Re: Removal of printk safe buffers delays NMI context printk

From: John Ogness
Date: Fri Nov 05 2021 - 12:44:53 EST


On 2021-11-05, Petr Mladek <pmladek@xxxxxxxx> wrote:
> On Fri 2021-11-05 15:03:27, John Ogness wrote:
>> On 2021-11-05, Nicholas Piggin <npiggin@xxxxxxxxx> wrote:
>>> but we do need that printk flush capability back there and for
>>> nmi_backtrace.
>>
>> Agreed. I had not considered this necessary side-effect when I
>> removed the NMI safe buffers.
>
> Honestly, I do not understand why it stopped working or how
> it worked before.

IIUC, Nick is presenting a problem where a lockup on the other CPUs is
detected.
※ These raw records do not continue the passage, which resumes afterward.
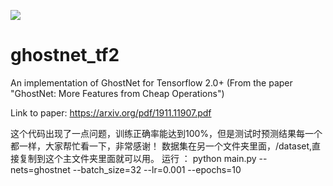 ![](https://img.shields.io/github/repo-size/carlolepelaars/ghostnet_tf2)

# ghostnet_tf2
An implementation of GhostNet for Tensorflow 2.0+ (From the paper "GhostNet: More Features from Cheap Operations")

Link to paper: https://arxiv.org/pdf/1911.11907.pdf

这个代码出现了一点问题，训练正确率能达到100%，但是测试时预测结果每一个都一样，大家帮忙看一下，非常感谢！
数据集在另一个文件夹里面，/dataset,直接复制到这个主文件夹里面就可以用。
运行 ： python main.py  --nets=ghostnet  --batch_size=32   --lr=0.001   --epochs=10
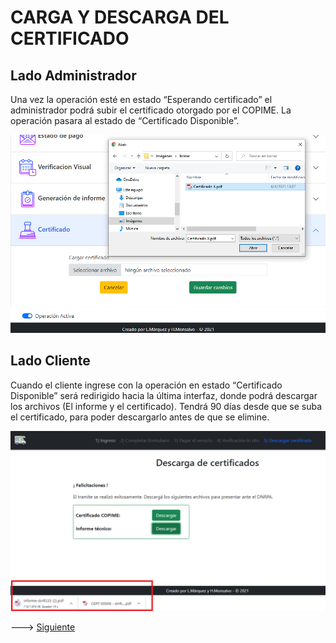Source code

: # CARGA Y DESCARGA DEL CERTIFICADO

## Lado Administrador

Una vez la operación esté en estado “Esperando certificado” el administrador podrá subir el certificado otorgado por el COPIME. La operación pasara al estado de “Certificado Disponible”.

<img src="https://github.com/MrHolmes19/certification-system/blob/main/doc/screenshots/6.admin-subir-certificado.png?raw=true" width="800">

## Lado Cliente

Cuando el cliente ingrese con la operación en estado “Certificado Disponible” será redirigido hacia la última interfaz, donde podrá descargar los archivos (El informe y el certificado). Tendrá 90 días desde que se suba el certificado, para poder descargarlo antes de que se elimine.

<img src="https://github.com/MrHolmes19/certification-system/blob/main/doc/screenshots/5.cliente-descarga de certificado.png?raw=true" width="800">


---> [Siguiente](doc/md/email_notifications.md#NOTIFICACIONES-POR-MAIL)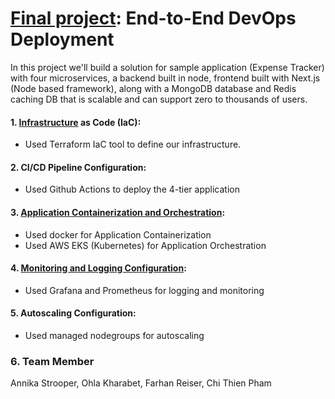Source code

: # [Final project](./PROJECT_REQUIREMENTS.md): End-to-End DevOps Deployment 

In this project we'll build a solution for sample application (Expense Tracker) with four microservices, a backend built in node, frontend built with Next.js (Node based framework), along with a MongoDB database and Redis caching DB that is scalable and can support zero to thousands of users.

#### 1. [Infrastructure](./TERRAFORM_README.md) as Code (IaC):

- Used Terraform IaC tool to define our infrastructure.

#### 2. CI/CD Pipeline Configuration:

- Used Github Actions to deploy the 4-tier application

#### 3. [Application Containerization and Orchestration](./K8s_README.md):

- Used docker for Application Containerization
- Used AWS EKS (Kubernetes) for Application Orchestration

#### 4. [Monitoring and Logging Configuration](./monitoring_README.md):

- Used Grafana and Prometheus for logging and monitoring

#### 5. Autoscaling Configuration:

- Used managed nodegroups for autoscaling


### 6. Team Member
Annika Strooper, Ohla Kharabet, Farhan Reiser, Chi Thien Pham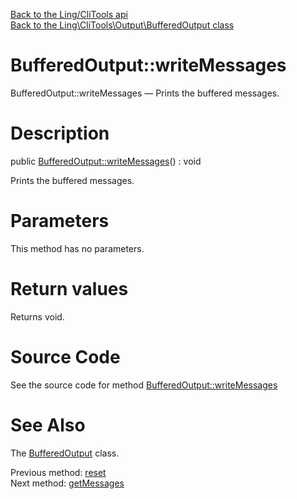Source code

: [Back to the Ling/CliTools api](https://github.com/lingtalfi/CliTools/blob/master/doc/api/Ling/CliTools.md)<br>
[Back to the Ling\CliTools\Output\BufferedOutput class](https://github.com/lingtalfi/CliTools/blob/master/doc/api/Ling/CliTools/Output/BufferedOutput.md)


BufferedOutput::writeMessages
================



BufferedOutput::writeMessages — Prints the buffered messages.




Description
================


public [BufferedOutput::writeMessages](https://github.com/lingtalfi/CliTools/blob/master/doc/api/Ling/CliTools/Output/BufferedOutput/writeMessages.md)() : void




Prints the buffered messages.




Parameters
================

This method has no parameters.


Return values
================

Returns void.








Source Code
===========
See the source code for method [BufferedOutput::writeMessages](https://github.com/lingtalfi/CliTools/blob/master/Output/BufferedOutput.php#L41-L49)


See Also
================

The [BufferedOutput](https://github.com/lingtalfi/CliTools/blob/master/doc/api/Ling/CliTools/Output/BufferedOutput.md) class.

Previous method: [reset](https://github.com/lingtalfi/CliTools/blob/master/doc/api/Ling/CliTools/Output/BufferedOutput/reset.md)<br>Next method: [getMessages](https://github.com/lingtalfi/CliTools/blob/master/doc/api/Ling/CliTools/Output/BufferedOutput/getMessages.md)<br>

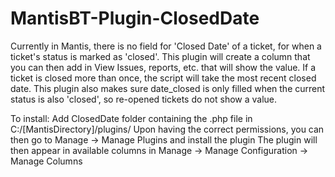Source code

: # MantisBT-Plugin-ClosedDate

Currently in Mantis, there is no field for 'Closed Date' of a ticket, for when a ticket's status is marked as 'closed'. This plugin will create a column that you can then add in View Issues, reports, etc. that will show the value. If a ticket is closed more than once, the script will take the most recent closed date. This plugin also makes sure date_closed is only filled when the current status is also 'closed', so re-opened tickets do not show a value. 

To install:
Add ClosedDate folder containing the .php file in C:/[MantisDirectory]/plugins/
Upon having the correct permissions, you can then go to Manage -> Manage Plugins and install the plugin
The plugin will then appear in available columns in Manage -> Manage Configuration -> Manage Columns
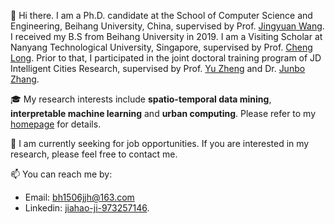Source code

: 
<!--
**Echo-Ji/Echo-Ji** is a ✨ _special_ ✨ repository because its `README.md` (this file) appears on your GitHub profile.

Here are some ideas to get you started:

- 🔭 I’m currently working on ...
- 🌱 I’m currently learning ...
- 👯 I’m looking to collaborate on ...
- 🤔 I’m looking for help with ...
- 💬 Ask me about ...
- 📫 How to reach me: ...
- 😄 Pronouns: ...
- ⚡ Fun fact: ...
-->

👋 Hi there. I am a Ph.D. candidate at the School of Computer Science and Engineering, Beihang University, China, supervised by Prof. [Jingyuan Wang](https://www.bigscity.com/jingyuan-wang/). I received my B.S from Beihang University in 2019.
I am a Visiting Scholar at Nanyang Technological University, Singapore, supervised by Prof. [Cheng Long](https://personal.ntu.edu.sg/c.long/index.html).
Prior to that, I participated in the joint doctoral training program of JD Intelligent Cities Research, supervised by Prof. [Yu Zheng](http://urban-computing.com/yuzheng) and Dr. [Junbo Zhang](https://zhangjunbo.org/). 

:mortar_board: My research interests include **spatio-temporal data mining**, **interpretable machine learning** and **urban computing**. Please refer to my [homepage](https://echo-ji.github.io/academicpages/) for details.

🔭 I am currently seeking for job opportunities. If you are interested in my research, please feel free to contact me.

📫 You can reach me by:
* Email: bh1506jjh@163.com
* Linkedin: [jiahao-ji-973257146](https://www.linkedin.com/in/jiahao-ji-973257146/).
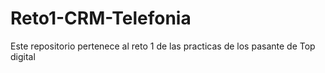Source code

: # Reto1-CRM-Telefonia
Este repositorio pertenece al reto 1 de las practicas de los pasante de Top digital
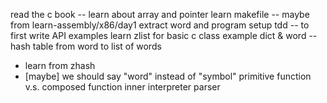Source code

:read the c book -- learn about array and pointer
learn makefile -- maybe from learn-assembly/x86/day1
extract word and program
setup tdd -- to first write API examples
learn zlist for basic c class example
dict & word -- hash table from word to list of words
- learn from zhash
- [maybe] we should say "word" instead of "symbol"
primitive function v.s. composed function
inner interpreter
parser
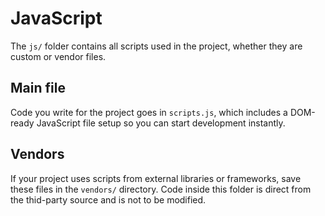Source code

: # JavaScript

The `js/` folder contains all scripts used in the project, whether they are custom or vendor files.

## Main file

Code you write for the project goes in `scripts.js`, which includes a DOM-ready JavaScript file setup so you can start development instantly.

## Vendors

If your project uses scripts from external libraries or frameworks, save these files in the `vendors/` directory. Code inside this folder is direct from the thid-party source and is not to be modified.
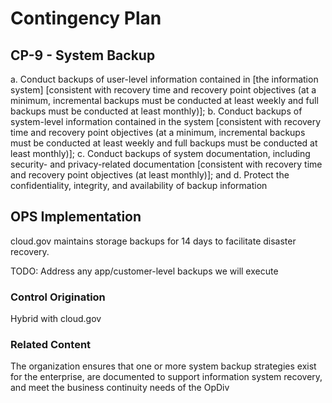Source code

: # Contingency Plan
## CP-9 - System Backup

a. Conduct backups of user-level information contained in [the information system] [consistent with recovery time and recovery point objectives (at a minimum, incremental backups must be conducted at least weekly and full backups must be conducted at least monthly)];
b. Conduct backups of system-level information contained in the system [consistent with recovery time and recovery point objectives (at a minimum, incremental backups must be conducted at least weekly and full backups must be conducted at least monthly)];
c. Conduct backups of system documentation, including security- and privacy-related documentation [consistent with recovery time and recovery point objectives (at least monthly)]; and
d. Protect the confidentiality, integrity, and availability of backup information

## OPS Implementation

cloud.gov maintains storage backups for 14 days to facilitate disaster recovery.

TODO: Address any app/customer-level backups we will execute

### Control Origination

Hybrid with cloud.gov

### Related Content
The organization ensures that one or more system backup strategies exist for the enterprise, are documented to support information system recovery, and meet the business continuity needs of the OpDiv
Those CPUs will dump their backtraces per NMI context. But in
their lockup state the irq_work for those CPUs is not functional. So
even though the messages are in the buffer, there is no one printing the
buffer.

printk_safe_flush() would dump the NMI safe buffers for all the CPUs
into the printk buffer, then trigger an irq_work on itself (the
non-locked-up CPU).

That irq_work trigger was critical, because the other CPUs (which also
triggered irq_works for themselves) aren't able to process irq_works. I
did not consider this case. Which is why we still need to trigger
irq_work here. (Or, as the removed comment hinted at, add some printk()
call to either directly print or trigger the irq_work.)

John Ogness